[YOUR INSTRUCTIONS] Your answer should consist of the lines in the following data that contain "into".

§

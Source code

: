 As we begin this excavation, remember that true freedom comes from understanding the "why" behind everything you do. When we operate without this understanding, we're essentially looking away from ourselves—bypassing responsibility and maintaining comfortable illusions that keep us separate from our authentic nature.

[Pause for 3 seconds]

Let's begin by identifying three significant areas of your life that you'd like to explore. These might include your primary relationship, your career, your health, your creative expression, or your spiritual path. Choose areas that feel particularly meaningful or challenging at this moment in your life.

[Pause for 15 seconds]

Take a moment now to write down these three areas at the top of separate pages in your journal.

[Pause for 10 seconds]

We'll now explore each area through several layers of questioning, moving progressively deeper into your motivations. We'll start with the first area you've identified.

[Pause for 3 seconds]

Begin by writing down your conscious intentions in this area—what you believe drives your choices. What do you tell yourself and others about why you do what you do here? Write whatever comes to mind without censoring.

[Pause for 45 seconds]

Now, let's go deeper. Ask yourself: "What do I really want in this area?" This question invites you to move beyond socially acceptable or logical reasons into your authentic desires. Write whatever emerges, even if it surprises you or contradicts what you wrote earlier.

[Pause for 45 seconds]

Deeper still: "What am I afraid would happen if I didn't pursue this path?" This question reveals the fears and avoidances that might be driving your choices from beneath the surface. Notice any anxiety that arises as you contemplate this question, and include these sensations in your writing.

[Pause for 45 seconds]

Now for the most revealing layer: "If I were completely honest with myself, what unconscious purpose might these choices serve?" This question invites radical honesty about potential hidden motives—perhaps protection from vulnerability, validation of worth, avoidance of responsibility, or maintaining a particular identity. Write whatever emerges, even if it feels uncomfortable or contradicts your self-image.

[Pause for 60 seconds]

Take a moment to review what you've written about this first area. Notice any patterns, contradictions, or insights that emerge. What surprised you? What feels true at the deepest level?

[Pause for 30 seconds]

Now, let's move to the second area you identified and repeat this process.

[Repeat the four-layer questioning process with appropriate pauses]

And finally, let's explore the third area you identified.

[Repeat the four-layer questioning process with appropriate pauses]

§

[ANSWER TO THE EXERCISE]
We'll now explore each area through several layers of questioning, moving progressively deeper into your motivations. We'll start with the first area you've identified.
Now, let's go deeper. Ask yourself: "What do I really want in this area?" This question invites you to move beyond socially acceptable or logical reasons into your authentic desires. Write whatever emerges, even if it surprises you or contradicts what you wrote earlier.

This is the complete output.